Scott is accused of membership in a five-person conspiracy to commit an offense against the United States by, inter alia, interfering with interstate and foreign commerce by threats of violence, carjacking, unlawful transfer and possession of firearms by convicted felons, and carrying firearms for use in a crime of violence. (See Doc. 1.) The indictment describes five Hobbs Act robberies, which occurred on January 2, 2008; February 1, 2008; March 22, 2008; and April 8, 2008. On January 2 and February 1, Scott is alleged to have committed robberies along with co-defendant DeShawn Livingston ("Livingston"). On March 22, the government alleges that Scott committed armed robbery with assistance from Bonner and co-defendant Lori Ann Miller ("Miller"). On April 8, Scott was purportedly aided by Bonner and co-defendant Miqual Hodge ("Hodge"). Thus, although the conspiracy comprises five individuals, each Hobbs Act offense was purportedly carried out by Scott and one or more accomplices.
On October 6, 2009, the government produced six statements provided by Bonner to law enforcement officers during the course of their investigation. (See Doc. 207-2.) These statements were procured during interviews of Bonner by various investigators on May 13, 2008; May 14, 2008; May 19, 2008; May 20, 2008; June 18, 2008; and July 9, 2008. The interviews were not recorded, nor were the statements formally adopted by Bonner as his own.*fn2 Instead, the content of each interview has been preserved in the form of memoranda prepared by the officers present. In each conversation, Bonner makes multiple references to Scott-references which the government proposes to redact and replace with generic terms such as "another person" or "another individual" or a gender-neutral pronoun. The government seeks to introduce Bonner's statements at trial through the testimony of its agents. Scott contends that this will amount to a violation of the Confrontation Clause.

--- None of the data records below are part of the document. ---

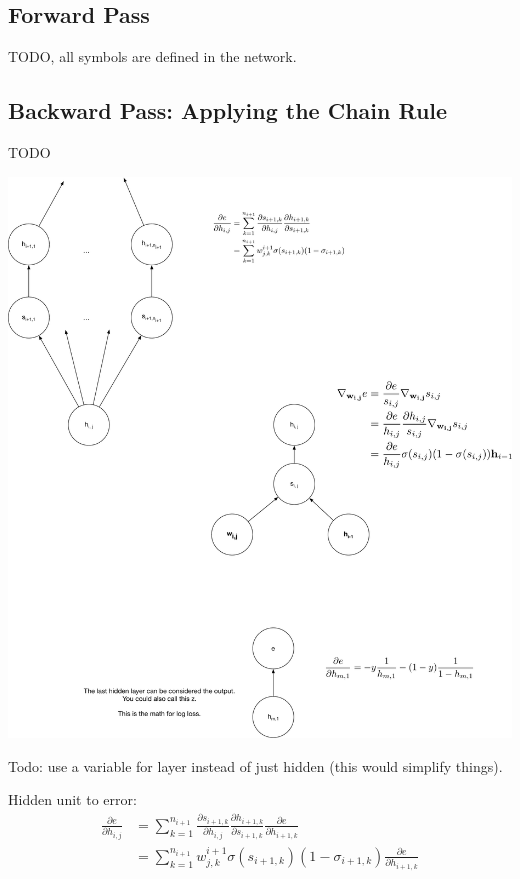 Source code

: \documentclass[assignment06_Solutions]{subfiles}
\begin{document}
\subsection{Forward Pass}

TODO, all symbols are defined in the network.

\subsection{Backward Pass: Applying the Chain Rule}
TODO


\includegraphics[width=\linewidth]{figures/singleneuroncloseup}



Todo: use a variable for layer instead of just hidden (this would simplify things).

Hidden unit to error:
\begin{align}
\frac{\partial{e}}{\partial{h_{i,j}}} &= \sum_{k=1}^{n_{i+1}} \frac{\partial s_{i+1, k}}{\partial h_{i,j}} \frac{\partial h_{i+1, k}}{\partial s_{i+1, k}} \frac{\partial e}{\partial h_{i+1, k}} \\
&= \sum_{k=1}^{n_{i+1}} w^{i+1}_{j,k} \sigma(s_{i+1,k})(1 - \sigma_{i+1,k})\frac{\partial e}{\partial h_{i+1, k}}
\end{align}
\end{document}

The Confrontation Clause guarantees that "[i]n all criminal prosecutions, the accused shall enjoy the right... to be confronted with the witnesses against him." U.S. CONST. amend. VI. In Bruton v. United States, the Supreme Court held that a defendant is deprived of his confrontation rights when a non-testifying co-defendant's statement is introduced at their joint trial, and that statement names the defendant as a participant in the crime charged. See 391 U.S. at 134-37. The Court limited the Bruton rule in later cases, however, explaining that "the Confrontation Clause is not violated by the admission of a non-testifying co-defendant's confession with a proper limiting instruction when... the confession is redacted to eliminate not only the defendant's name, but any reference to his or her existence." Richardson v. Marsh, 481 U.S. 200, 211 (1987). According to the Third Circuit Court of Appeals, "Bruton and its progeny established that in a joint criminal trial before a jury, a defendant's Sixth Amendment right of confrontation is violated by admitting a confession of a non-testifying co-defendant that implicates the defendant, regardless of any limiting instruction given to the jury." Johnson v. Tennis, 549 F.3d 296, 298 (3d Cir. 2008) (emphasis added). The Third Circuit has held in at least one instance that replacing an objecting defendant's name with references to "the other guy," "someone else," "the guy," and "another guy," did not create a Confrontation Clause violation.*fn3 See Priester v. Vaughn, 382 F.3d 394, 399 (3d Cir. 2004).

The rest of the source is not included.